Today, I see clear examples of where candidates' positions
are contrary to our Church's teaching and to fundamental
truths we know by human reason. In these recent weeks, I can
also see where candidates' character and temperament seem to
be troubling when we consider the enormous responsibility
entrusted to the President of the United States.
Over the course of the coming weeks, I will offer a series of
six reflections that I pray will assist you as you join me in
the effort to form our consciences as we prepare for our
participation in the presidential election of 2016.
Forming our consciences will require prayer, reflection on
the teachings of our Church, the application of principles to
the issues of our day and the positions taken by candidates
for public office
and yes, more prayer!
As a first step in the effort to form our consciences, I
propose the practice of prayer and fasting.
A regular and habitual "discipline" of prayer opens our minds
and disposes our hearts to hear the Word the Lord speaks to
us under the inspiration of the Holy Spirit.
Fasting - from food or drink, from different forms of
entertainment, and even voluntarily "disconnecting" for a
time from our various electronic devices - also purifies our
minds and hearts so that we may be open to the Truth who, we
pray, will speak to us in this time of discernment.

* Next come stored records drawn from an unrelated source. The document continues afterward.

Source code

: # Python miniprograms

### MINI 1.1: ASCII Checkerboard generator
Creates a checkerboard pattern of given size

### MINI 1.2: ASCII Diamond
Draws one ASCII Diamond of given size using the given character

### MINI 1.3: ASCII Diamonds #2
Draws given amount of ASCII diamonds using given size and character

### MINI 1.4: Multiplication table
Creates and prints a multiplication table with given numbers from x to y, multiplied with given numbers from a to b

In future columns, I will present the principles of the
Church's teaching and the natural law, which form the basis
for making the decisions of conscience that ultimately lead
to casting a vote in an election.
But now as we begin the journey of discernment, I invite you
to join me in taking the first step in forming our
consciences: let us make or renew a specific daily and weekly
commitment to some form of prayer and fasting g, asking the
Holy Spirit to enlighten our minds and move our hearts - and
those of our fellow citizens - so that we might choose
leaders who will best serve our nation, and specifically, in
the words of Pope Francis to the U.S. Congress, "protect and
defend human life at every stage of its development."